“这是小溪养的猫,跟我总是不太亲热。”王承边说着,边小心翼翼的伸出手,捏着黑猫的后脖颈。
沈遇白问:“小溪是谁?”
自从瞧见黑猫,她的目光就没从黑猫身上离开过。这不是只猫。准确的来说,是一个幻化成猫的东西。手上戴着的黑色戒指在靠近猫时,会发出微微的、温热的感觉。
不痛,不烫。
但在提醒她,这不是个安全的东西。
“我的好朋友。
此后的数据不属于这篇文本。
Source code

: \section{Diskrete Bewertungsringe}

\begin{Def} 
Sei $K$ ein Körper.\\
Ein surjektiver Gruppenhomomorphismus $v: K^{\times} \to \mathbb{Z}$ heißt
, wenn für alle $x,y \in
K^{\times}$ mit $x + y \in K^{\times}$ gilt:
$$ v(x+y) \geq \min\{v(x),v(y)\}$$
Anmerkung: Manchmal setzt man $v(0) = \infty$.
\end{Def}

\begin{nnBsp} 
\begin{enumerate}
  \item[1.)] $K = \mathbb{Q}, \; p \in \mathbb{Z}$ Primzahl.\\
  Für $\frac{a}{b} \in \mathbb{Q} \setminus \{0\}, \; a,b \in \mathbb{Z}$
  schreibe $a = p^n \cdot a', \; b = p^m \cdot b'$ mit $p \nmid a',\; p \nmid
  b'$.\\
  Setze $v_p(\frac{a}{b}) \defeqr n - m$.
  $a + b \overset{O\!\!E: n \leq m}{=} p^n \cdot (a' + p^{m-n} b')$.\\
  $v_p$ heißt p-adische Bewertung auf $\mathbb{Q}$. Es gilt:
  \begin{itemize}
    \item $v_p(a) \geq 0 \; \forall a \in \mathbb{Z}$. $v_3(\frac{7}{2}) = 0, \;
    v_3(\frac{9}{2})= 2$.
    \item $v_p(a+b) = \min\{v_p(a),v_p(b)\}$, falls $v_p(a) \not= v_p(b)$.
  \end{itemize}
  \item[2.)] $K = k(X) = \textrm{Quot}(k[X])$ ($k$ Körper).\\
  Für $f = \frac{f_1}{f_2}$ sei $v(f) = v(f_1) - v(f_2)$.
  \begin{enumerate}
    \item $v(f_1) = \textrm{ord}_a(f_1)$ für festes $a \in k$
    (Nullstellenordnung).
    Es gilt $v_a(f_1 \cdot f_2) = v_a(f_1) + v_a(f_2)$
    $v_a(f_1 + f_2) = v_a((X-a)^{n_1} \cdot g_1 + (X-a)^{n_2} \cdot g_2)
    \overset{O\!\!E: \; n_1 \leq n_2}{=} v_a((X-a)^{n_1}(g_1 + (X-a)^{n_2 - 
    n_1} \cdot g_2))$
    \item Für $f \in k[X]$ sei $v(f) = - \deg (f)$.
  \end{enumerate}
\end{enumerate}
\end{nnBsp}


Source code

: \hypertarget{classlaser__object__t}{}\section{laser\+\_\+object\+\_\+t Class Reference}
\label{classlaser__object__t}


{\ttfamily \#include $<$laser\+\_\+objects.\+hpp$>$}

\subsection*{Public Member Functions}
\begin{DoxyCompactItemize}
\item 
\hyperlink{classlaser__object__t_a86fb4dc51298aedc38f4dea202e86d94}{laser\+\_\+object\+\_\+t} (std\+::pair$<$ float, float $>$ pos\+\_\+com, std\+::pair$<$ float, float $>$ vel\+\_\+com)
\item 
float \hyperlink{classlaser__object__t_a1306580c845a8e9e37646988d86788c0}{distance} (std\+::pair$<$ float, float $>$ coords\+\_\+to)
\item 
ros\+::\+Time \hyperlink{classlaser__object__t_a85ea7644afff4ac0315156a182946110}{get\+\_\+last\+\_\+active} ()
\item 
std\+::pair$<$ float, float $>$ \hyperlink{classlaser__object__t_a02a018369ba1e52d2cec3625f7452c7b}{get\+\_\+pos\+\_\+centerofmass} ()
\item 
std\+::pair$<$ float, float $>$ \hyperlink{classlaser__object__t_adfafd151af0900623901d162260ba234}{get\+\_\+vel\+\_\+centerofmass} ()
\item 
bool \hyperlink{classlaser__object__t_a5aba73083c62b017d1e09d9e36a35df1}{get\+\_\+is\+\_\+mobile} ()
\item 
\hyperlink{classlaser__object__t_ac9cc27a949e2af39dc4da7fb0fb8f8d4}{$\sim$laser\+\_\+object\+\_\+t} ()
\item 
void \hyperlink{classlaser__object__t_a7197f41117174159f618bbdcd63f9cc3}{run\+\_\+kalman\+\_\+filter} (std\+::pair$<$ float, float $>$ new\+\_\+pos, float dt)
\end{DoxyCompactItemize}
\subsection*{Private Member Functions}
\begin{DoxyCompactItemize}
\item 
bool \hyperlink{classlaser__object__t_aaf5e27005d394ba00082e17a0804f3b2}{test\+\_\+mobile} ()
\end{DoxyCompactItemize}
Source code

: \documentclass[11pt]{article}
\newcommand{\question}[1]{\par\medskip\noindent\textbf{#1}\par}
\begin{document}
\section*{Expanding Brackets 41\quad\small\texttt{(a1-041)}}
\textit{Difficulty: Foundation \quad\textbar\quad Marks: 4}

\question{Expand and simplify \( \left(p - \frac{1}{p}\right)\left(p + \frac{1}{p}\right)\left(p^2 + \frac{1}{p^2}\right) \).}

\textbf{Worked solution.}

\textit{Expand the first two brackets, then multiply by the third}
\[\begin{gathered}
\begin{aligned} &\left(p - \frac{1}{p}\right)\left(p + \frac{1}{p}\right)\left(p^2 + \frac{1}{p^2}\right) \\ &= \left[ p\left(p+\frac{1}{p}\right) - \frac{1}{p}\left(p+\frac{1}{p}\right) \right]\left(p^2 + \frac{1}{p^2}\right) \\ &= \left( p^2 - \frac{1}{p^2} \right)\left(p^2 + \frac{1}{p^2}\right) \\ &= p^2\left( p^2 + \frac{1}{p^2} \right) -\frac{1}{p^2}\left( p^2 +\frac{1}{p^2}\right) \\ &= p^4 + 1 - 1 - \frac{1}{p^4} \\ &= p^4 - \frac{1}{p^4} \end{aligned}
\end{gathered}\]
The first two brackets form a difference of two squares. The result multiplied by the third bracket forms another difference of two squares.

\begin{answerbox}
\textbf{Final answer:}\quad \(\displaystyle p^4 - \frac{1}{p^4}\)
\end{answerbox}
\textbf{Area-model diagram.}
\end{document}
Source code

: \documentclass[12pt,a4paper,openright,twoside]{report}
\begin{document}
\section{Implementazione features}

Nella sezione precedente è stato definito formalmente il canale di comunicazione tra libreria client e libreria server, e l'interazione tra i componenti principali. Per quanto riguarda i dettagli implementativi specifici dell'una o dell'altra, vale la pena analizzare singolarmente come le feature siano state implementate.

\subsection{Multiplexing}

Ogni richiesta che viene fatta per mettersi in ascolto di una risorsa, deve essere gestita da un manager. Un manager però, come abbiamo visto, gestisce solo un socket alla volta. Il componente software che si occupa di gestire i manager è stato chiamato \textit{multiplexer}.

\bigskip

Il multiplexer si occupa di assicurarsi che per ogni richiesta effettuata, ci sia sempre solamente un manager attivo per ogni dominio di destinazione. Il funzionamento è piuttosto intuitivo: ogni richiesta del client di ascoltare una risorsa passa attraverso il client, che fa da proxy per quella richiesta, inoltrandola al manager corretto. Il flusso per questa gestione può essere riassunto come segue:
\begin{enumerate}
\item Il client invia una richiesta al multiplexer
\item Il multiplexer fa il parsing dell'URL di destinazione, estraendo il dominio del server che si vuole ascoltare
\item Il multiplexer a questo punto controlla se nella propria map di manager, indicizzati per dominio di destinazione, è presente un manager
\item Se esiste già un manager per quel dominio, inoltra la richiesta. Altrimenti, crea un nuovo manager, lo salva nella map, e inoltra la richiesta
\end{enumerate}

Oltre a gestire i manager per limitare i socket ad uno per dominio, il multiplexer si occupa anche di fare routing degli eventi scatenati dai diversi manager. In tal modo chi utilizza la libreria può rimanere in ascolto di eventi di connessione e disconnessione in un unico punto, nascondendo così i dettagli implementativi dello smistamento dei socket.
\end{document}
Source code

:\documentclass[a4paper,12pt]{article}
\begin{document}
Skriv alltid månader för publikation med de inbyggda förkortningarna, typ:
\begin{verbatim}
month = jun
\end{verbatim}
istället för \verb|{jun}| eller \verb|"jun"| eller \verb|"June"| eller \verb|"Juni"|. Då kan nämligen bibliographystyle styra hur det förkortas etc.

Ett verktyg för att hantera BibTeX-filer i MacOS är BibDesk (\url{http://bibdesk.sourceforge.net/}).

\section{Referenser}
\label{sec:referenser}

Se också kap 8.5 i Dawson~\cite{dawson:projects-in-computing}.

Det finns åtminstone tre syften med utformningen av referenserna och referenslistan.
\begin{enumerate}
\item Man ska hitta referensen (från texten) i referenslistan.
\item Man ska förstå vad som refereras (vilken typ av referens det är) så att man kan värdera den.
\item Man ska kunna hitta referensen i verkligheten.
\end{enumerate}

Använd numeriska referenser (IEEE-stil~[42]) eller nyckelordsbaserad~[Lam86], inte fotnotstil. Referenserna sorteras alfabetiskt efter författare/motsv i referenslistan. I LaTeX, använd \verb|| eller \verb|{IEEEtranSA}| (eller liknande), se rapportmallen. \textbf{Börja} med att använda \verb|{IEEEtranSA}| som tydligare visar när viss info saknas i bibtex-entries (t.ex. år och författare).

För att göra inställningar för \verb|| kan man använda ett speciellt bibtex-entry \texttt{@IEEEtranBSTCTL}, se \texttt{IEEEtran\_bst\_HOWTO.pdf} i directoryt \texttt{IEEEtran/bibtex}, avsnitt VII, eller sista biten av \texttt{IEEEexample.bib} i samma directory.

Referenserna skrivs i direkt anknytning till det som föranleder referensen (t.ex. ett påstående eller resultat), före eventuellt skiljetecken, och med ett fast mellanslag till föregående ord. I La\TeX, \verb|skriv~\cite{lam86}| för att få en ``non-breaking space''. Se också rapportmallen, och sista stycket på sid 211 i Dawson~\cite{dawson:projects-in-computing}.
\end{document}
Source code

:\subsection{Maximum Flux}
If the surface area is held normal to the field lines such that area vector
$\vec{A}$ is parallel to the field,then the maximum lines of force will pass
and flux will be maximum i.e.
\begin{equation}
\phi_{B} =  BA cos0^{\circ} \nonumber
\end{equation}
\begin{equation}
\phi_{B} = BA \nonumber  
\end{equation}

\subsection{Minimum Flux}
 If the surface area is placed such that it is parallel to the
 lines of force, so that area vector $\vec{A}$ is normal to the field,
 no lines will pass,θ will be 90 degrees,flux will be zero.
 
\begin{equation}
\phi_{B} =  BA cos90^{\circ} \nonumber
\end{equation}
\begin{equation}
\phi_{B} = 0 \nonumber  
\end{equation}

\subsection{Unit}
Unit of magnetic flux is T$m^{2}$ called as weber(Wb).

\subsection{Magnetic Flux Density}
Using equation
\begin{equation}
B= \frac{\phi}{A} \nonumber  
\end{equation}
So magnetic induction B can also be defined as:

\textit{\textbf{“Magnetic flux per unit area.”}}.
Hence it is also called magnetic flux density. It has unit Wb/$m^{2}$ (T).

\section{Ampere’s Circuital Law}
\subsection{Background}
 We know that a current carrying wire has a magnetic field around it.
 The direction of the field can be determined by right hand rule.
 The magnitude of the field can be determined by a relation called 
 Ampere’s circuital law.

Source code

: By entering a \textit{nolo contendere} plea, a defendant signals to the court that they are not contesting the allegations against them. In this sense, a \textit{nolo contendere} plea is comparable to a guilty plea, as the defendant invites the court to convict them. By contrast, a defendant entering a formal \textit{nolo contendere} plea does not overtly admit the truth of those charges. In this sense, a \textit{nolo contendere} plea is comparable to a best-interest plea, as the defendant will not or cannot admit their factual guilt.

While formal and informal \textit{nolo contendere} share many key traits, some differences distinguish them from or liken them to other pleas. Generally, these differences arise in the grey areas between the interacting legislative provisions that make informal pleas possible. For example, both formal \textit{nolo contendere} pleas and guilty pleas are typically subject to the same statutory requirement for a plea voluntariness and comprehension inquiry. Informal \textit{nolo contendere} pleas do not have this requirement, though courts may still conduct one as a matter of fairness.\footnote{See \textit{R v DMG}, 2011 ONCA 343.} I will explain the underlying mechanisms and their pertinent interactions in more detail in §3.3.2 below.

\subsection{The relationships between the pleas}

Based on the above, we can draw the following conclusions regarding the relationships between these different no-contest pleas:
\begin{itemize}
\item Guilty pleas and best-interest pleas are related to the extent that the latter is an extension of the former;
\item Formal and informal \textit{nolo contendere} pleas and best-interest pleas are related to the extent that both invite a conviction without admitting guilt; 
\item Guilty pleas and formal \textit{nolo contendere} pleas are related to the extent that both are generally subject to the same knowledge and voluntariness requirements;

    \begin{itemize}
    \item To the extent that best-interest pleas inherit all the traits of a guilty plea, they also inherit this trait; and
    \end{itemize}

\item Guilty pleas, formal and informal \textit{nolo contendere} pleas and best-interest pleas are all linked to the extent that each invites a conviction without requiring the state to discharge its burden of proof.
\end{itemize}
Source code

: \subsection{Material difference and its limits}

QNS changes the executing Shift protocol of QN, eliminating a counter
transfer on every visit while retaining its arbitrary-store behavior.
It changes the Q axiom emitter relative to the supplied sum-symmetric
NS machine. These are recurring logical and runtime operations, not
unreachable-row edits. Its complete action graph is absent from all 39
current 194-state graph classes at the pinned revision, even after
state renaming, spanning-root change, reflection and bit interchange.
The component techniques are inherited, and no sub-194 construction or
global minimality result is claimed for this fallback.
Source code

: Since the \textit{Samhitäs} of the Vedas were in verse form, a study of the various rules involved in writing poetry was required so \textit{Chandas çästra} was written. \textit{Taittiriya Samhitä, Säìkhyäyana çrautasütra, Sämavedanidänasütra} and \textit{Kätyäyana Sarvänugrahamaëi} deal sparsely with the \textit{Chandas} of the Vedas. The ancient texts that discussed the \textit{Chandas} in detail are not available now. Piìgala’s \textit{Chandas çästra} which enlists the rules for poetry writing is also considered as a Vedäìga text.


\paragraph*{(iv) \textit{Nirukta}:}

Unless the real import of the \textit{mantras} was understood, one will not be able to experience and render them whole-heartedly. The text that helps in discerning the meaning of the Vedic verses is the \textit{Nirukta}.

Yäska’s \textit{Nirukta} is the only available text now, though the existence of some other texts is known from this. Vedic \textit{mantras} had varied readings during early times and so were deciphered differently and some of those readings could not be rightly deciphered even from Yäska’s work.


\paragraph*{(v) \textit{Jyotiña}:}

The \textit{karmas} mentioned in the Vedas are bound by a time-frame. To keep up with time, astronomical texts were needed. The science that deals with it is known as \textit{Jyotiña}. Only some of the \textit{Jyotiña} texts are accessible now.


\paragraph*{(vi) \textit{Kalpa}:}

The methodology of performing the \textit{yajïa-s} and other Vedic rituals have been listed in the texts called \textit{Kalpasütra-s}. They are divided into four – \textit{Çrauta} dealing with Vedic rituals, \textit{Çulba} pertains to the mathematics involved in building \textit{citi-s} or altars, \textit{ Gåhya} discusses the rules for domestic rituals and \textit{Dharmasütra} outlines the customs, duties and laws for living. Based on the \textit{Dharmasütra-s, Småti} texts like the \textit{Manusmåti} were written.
”王承把猫抱在怀里,许是嗅到了危险又陌生的气息,黑猫在他怀里乖巧了些,不似往常那般凶狠恶劣,“她有事出去一躺,现在应该快回来了吧。”
他抱着猫,拿出茶几桌下放着的小箱子。
“咔嚓。”
钥匙开门的声响。
看来小溪回来了。
沈遇白朝门口望去。
开门的是一个小姑娘,约摸着十八岁左右,穿着黑色的卫衣,戴着黑色的棒球帽,头发刚好是到肩膀的长度,披散着。
“喵呜!喵!”
黑猫瞧见她后,挣扎着朝她跑去,眸子里隐约闪着绿色的光。
几乎是同时,小姑娘抬头瞧见屋内多出的二人后,连钥匙都没顾得拔下来,头也不回的拔腿就跑。
“顾景司!”
沈遇白大喊一声。
伸手,用灵术将黑猫困住。
顾景司会意,翻身越过茶几,跑着追过去。
“这、这……”在医药箱里翻找纱布和碘伏的王承愣了神,目瞪口呆的瞧着悬浮在半空、被浅蓝色的水雾包裹。他嘴巴张着,半晌都合不拢,还未等他回过神,一股力量朝他袭来。
他周身被冷气环绕,身子腾空而起。秋天,在屋内,哪怕穿着厚厚的毛衣,都有刺骨的寒意。
王承意识到不对劲:“你们究竟是什么人!来找我有什么目的!”
沈遇白一手控制着一个,无视了王承的质问,眨眼间变换了眸色,瞟了一眼少年的欲望:
成为歌手,有很多听众,有很多钱,摆脱来自父母的桎梏……
长长的一串,倒是不少。
瞥见最后的几个字眼,沈遇白皱了皱眉,换了眸色,后退到窗边,垂眸透过窗户朝楼下瞧去——
小姑娘终不是顾景司的对手,此时被人制服,手上还戴着手铐。
她总是吐槽顾景司跟她出门腰间别着银闪闪的手铐,生怕旁人不知道他是个警官似的。如今倒真派上了用场。
黑猫被圆形的水雾困住,喵喵叫着,用利爪不停的挠。它伤口流出的血,滴在雾气中,化作了黑色的烟,消失不见。
“喵——”
它的叫声越来越惨烈,尖锐,刺耳。让人心烦的同时,没来由的不安、心慌起来。
“放开我!”
门没关,楼道里的声音听得真真切切。
小姑娘奋力挣脱无果,气急败坏的道:“你再不放开!我就跟人说你是变态,你欺负我!到时候你等着做牢子吧!你听到没有?你聋了吗?你是哑巴吗?说话啊!”
若怒气能杀人,她早就将押送囚犯般押送着她的男子给杀了个一千次,一万次。
跨过门槛,瞧见屋内的情景,她便一个字都说不出了。
小姑娘吞了吞口水,神色不明的瞧着黑猫,身后“哐当”的关门声吓得她浑身僵住,不敢动弹。
沈遇白垂下手,在浅蓝色雾气消散的瞬间,手在空中画了符咒。
低呵一声:“困!”
话音落,黑猫被困在一个大的玻璃球中,化成了一团黑色的雾气,“咕咚”一声掉在了地上。